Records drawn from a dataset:
══════════

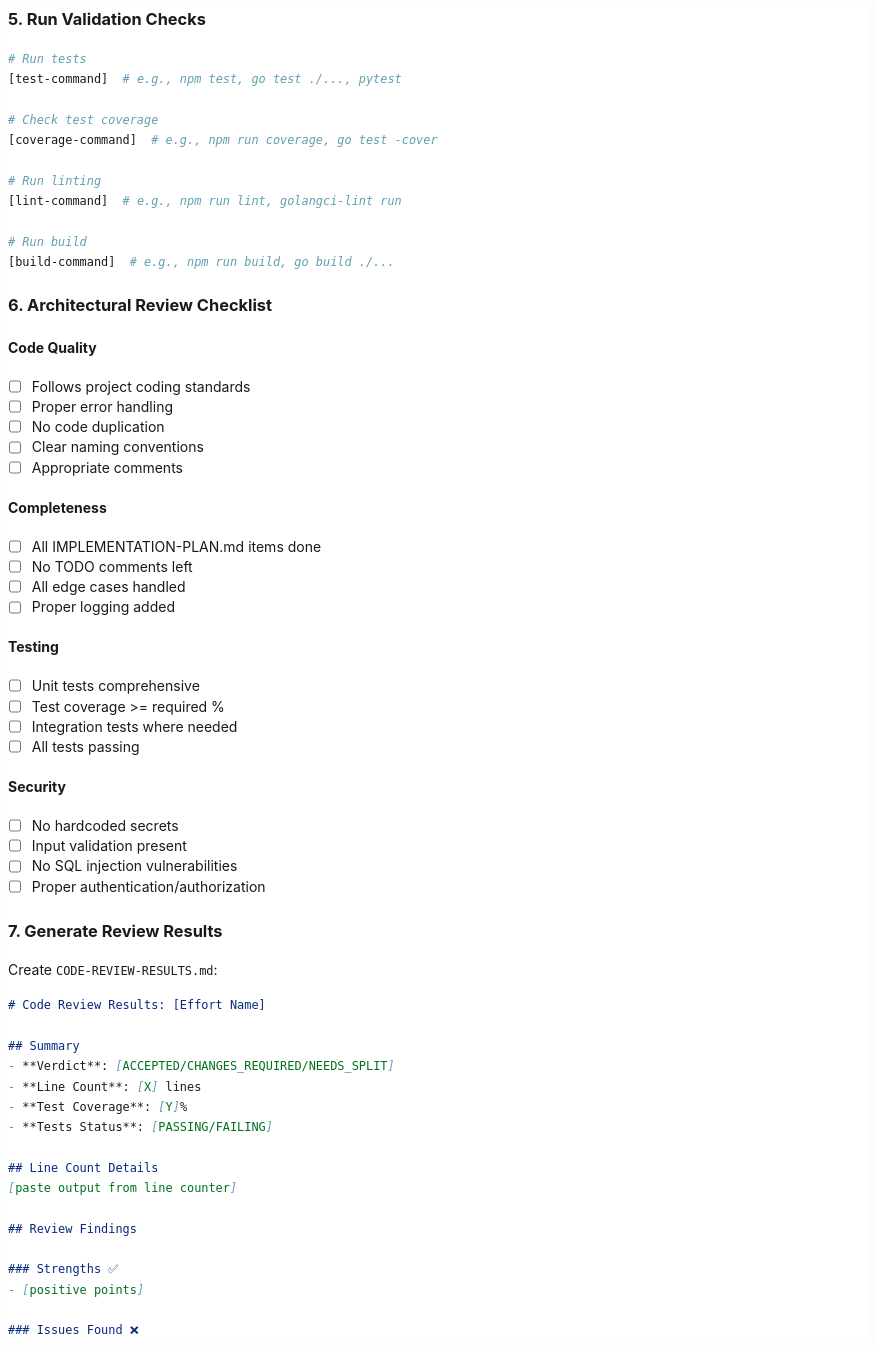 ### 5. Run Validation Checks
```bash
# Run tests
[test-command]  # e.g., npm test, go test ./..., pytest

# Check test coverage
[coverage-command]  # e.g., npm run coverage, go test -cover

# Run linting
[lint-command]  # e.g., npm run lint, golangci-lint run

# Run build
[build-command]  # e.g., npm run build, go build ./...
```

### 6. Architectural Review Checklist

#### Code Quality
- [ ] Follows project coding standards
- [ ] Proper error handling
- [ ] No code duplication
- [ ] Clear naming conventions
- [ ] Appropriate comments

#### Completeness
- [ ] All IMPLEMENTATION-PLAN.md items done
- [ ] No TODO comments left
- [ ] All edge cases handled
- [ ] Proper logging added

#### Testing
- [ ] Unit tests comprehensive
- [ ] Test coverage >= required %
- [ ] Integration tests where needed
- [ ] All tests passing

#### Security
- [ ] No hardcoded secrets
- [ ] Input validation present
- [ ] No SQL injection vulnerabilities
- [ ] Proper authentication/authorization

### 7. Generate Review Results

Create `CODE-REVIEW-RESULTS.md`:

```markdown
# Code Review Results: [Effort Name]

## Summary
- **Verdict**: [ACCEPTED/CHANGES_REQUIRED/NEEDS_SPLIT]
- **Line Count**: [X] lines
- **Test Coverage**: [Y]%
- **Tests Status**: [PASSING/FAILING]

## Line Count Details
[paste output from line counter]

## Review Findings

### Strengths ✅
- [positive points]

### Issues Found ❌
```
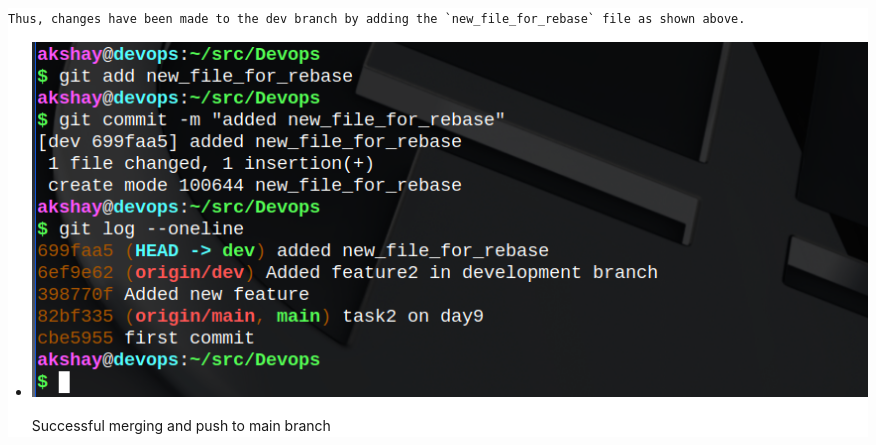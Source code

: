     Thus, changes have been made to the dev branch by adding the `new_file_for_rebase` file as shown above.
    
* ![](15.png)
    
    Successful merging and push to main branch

══════════

◆ **Problem to work on**: Leave the pictures out, then print every entry exactly as it reads.

◆ **Answer to this task**:
 ### 5. Run Validation Checks
```bash
# Run tests
[test-command]  # e.g., npm test, go test ./..., pytest

# Check test coverage
[coverage-command]  # e.g., npm run coverage, go test -cover

# Run linting
[lint-command]  # e.g., npm run lint, golangci-lint run

# Run build
[build-command]  # e.g., npm run build, go build ./...
```

### 6. Architectural Review Checklist

#### Code Quality
- [ ] Follows project coding standards
- [ ] Proper error handling
- [ ] No code duplication
- [ ] Clear naming conventions
- [ ] Appropriate comments

#### Completeness
- [ ] All IMPLEMENTATION-PLAN.md items done
- [ ] No TODO comments left
- [ ] All edge cases handled
- [ ] Proper logging added

#### Testing
- [ ] Unit tests comprehensive
- [ ] Test coverage >= required %
- [ ] Integration tests where needed
- [ ] All tests passing

#### Security
- [ ] No hardcoded secrets
- [ ] Input validation present
- [ ] No SQL injection vulnerabilities
- [ ] Proper authentication/authorization

### 7. Generate Review Results

Create `CODE-REVIEW-RESULTS.md`:

```markdown
# Code Review Results: [Effort Name]

## Summary
- **Verdict**: [ACCEPTED/CHANGES_REQUIRED/NEEDS_SPLIT]
- **Line Count**: [X] lines
- **Test Coverage**: [Y]%
- **Tests Status**: [PASSING/FAILING]

## Line Count Details
[paste output from line counter]

## Review Findings

### Strengths ✅
- [positive points]

### Issues Found ❌
```
Source code

:     Thus, changes have been made to the dev branch by adding the `new_file_for_rebase` file as shown above.
    
* ![](15.png)
    
    Successful merging and push to main branch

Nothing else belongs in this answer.